◆ **Work to complete**
Copy the records exactly, leaving out every picture.

◆ **Records for processing**
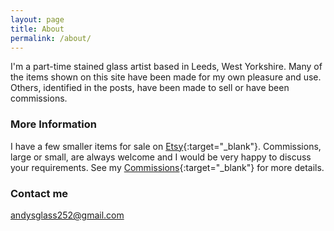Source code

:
 ```yaml
---
layout: page
title: About
permalink: /about/
---
```


I'm a part-time stained glass artist based in Leeds, West Yorkshire. Many of the items shown on this site have been made for my own pleasure and use. Others, identified in the posts, have been made to sell or have been commissions.

### More Information

I have a few smaller items for sale on [Etsy](https://www.etsy.com/uk/shop/AndysGardenGlass){:target="_blank"}. Commissions, large or small, are always welcome and I would be very happy to discuss your requirements. See my [Commissions](https://andy.merckel.uk/commissions/){:target="_blank"} for more details.

### Contact me

[andysglass252@gmail.com](mailto:andysglass252@gmail.com)
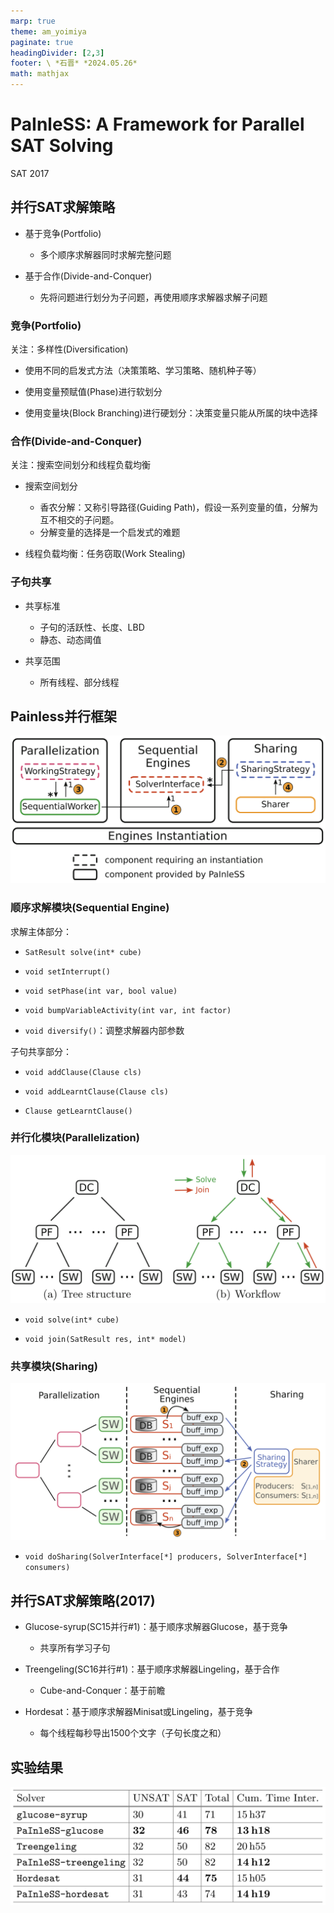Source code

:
 ```yaml
---
marp: true
theme: am_yoimiya
paginate: true
headingDivider: [2,3]
footer: \ *石晋* *2024.05.26*
math: mathjax
---
```


<!-- _class: cover_a-->
<!-- _paginate: "" -->
<!-- _footer: "" -->

# PaInleSS: A Framework for Parallel SAT Solving

SAT 2017

## 并行SAT求解策略

- 基于竞争(Portfolio)
  - 多个顺序求解器同时求解完整问题

- 基于合作(Divide-and-Conquer)
  - 先将问题进行划分为子问题，再使用顺序求解器求解子问题

### 竞争(Portfolio)

关注：多样性(Diversification)

- 使用不同的启发式方法（决策策略、学习策略、随机种子等）

- 使用变量预赋值(Phase)进行软划分

- 使用变量块(Block Branching)进行硬划分：决策变量只能从所属的块中选择

### 合作(Divide-and-Conquer)

关注：搜索空间划分和线程负载均衡

- 搜索空间划分
  - 香农分解：又称引导路径(Guiding Path)，假设一系列变量的值，分解为互不相交的子问题。
  - 分解变量的选择是一个启发式的难题

- 线程负载均衡：任务窃取(Work Stealing)

### 子句共享

- 共享标准
  - 子句的活跃性、长度、LBD
  - 静态、动态阈值

- 共享范围
  - 所有线程、部分线程

## Painless并行框架

<!-- _class: fixedtitleA -->

![#c](./_SAT_2017_Painless.assets/image-20240525210007060.png)

### 顺序求解模块(Sequential Engine)

<!-- _class: cols-2 -->

<div class = ldiv>

求解主体部分：

- `SatResult solve(int* cube)`

- `void setInterrupt()`

- `void setPhase(int var, bool value)`

- `void bumpVariableActivity(int var, int factor)`

- `void diversify()`：调整求解器内部参数

</div>

<div class = rdiv>

子句共享部分：

- `void addClause(Clause cls)`

- `void addLearntClause(Clause cls)`

- `Clause getLearntClause()`

</div>

### 并行化模块(Parallelization)

<!-- _class: fixedtitleA -->

![#c h:400](./_SAT_2017_Painless.assets/image-20240525212020581.png)

- `void solve(int* cube)`

- `void join(SatResult res, int* model)`

### 共享模块(Sharing)

<!-- _class: fixedtitleA -->

![#c h:450](./_SAT_2017_Painless.assets/image-20240525213100684.png)

- `void doSharing(SolverInterface[*] producers, SolverInterface[*] consumers)`

## 并行SAT求解策略(2017)

- Glucose-syrup(SC15并行\#1)：基于顺序求解器Glucose，基于竞争
  - 共享所有学习子句

- Treengeling(SC16并行\#1)：基于顺序求解器Lingeling，基于合作
  - Cube-and-Conquer：基于前瞻

- Hordesat：基于顺序求解器Minisat或Lingeling，基于竞争
  - 每个线程每秒导出1500个文字（子句长度之和）

## 实验结果

<!-- _class: fixedtitleA -->

![#c](./_SAT_2017_Painless.assets/image-20240525221758271.png)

◆ **Exercise response**
Source code

:
 ```yaml
---
layout: page
title: About
permalink: /about/
---
```


I'm a part-time stained glass artist based in Leeds, West Yorkshire. Many of the items shown on this site have been made for my own pleasure and use. Others, identified in the posts, have been made to sell or have been commissions.

### More Information

I have a few smaller items for sale on [Etsy](https://www.etsy.com/uk/shop/AndysGardenGlass){:target="_blank"}. Commissions, large or small, are always welcome and I would be very happy to discuss your requirements. See my [Commissions](https://andy.merckel.uk/commissions/){:target="_blank"} for more details.

### Contact me

[andysglass252@gmail.com](mailto:andysglass252@gmail.com)
Source code

:
 ```yaml
---
marp: true
theme: am_yoimiya
paginate: true
headingDivider: [2,3]
footer: \ *石晋* *2024.05.26*
math: mathjax
---
```


<!-- _class: cover_a-->
<!-- _paginate: "" -->
<!-- _footer: "" -->

# PaInleSS: A Framework for Parallel SAT Solving

SAT 2017

## 并行SAT求解策略

- 基于竞争(Portfolio)
  - 多个顺序求解器同时求解完整问题

- 基于合作(Divide-and-Conquer)
  - 先将问题进行划分为子问题，再使用顺序求解器求解子问题

### 竞争(Portfolio)

关注：多样性(Diversification)

- 使用不同的启发式方法（决策策略、学习策略、随机种子等）

- 使用变量预赋值(Phase)进行软划分

- 使用变量块(Block Branching)进行硬划分：决策变量只能从所属的块中选择

### 合作(Divide-and-Conquer)

关注：搜索空间划分和线程负载均衡

- 搜索空间划分
  - 香农分解：又称引导路径(Guiding Path)，假设一系列变量的值，分解为互不相交的子问题。
  - 分解变量的选择是一个启发式的难题

- 线程负载均衡：任务窃取(Work Stealing)

### 子句共享

- 共享标准
  - 子句的活跃性、长度、LBD
  - 静态、动态阈值

- 共享范围
  - 所有线程、部分线程

## Painless并行框架

<!-- _class: fixedtitleA -->

![#c](./_SAT_2017_Painless.assets/image-20240525210007060.png)

### 顺序求解模块(Sequential Engine)

<!-- _class: cols-2 -->

<div class = ldiv>

求解主体部分：

- `SatResult solve(int* cube)`

- `void setInterrupt()`

- `void setPhase(int var, bool value)`

- `void bumpVariableActivity(int var, int factor)`

- `void diversify()`：调整求解器内部参数

</div>

<div class = rdiv>

子句共享部分：

- `void addClause(Clause cls)`

- `void addLearntClause(Clause cls)`

- `Clause getLearntClause()`

</div>

### 并行化模块(Parallelization)

<!-- _class: fixedtitleA -->

![#c h:400](./_SAT_2017_Painless.assets/image-20240525212020581.png)

- `void solve(int* cube)`

- `void join(SatResult res, int* model)`

### 共享模块(Sharing)

<!-- _class: fixedtitleA -->

![#c h:450](./_SAT_2017_Painless.assets/image-20240525213100684.png)

- `void doSharing(SolverInterface[*] producers, SolverInterface[*] consumers)`

## 并行SAT求解策略(2017)

- Glucose-syrup(SC15并行\#1)：基于顺序求解器Glucose，基于竞争
  - 共享所有学习子句

- Treengeling(SC16并行\#1)：基于顺序求解器Lingeling，基于合作
  - Cube-and-Conquer：基于前瞻

- Hordesat：基于顺序求解器Minisat或Lingeling，基于竞争
  - 每个线程每秒导出1500个文字（子句长度之和）

## 实验结果

<!-- _class: fixedtitleA -->

![#c](./_SAT_2017_Painless.assets/image-20240525221758271.png)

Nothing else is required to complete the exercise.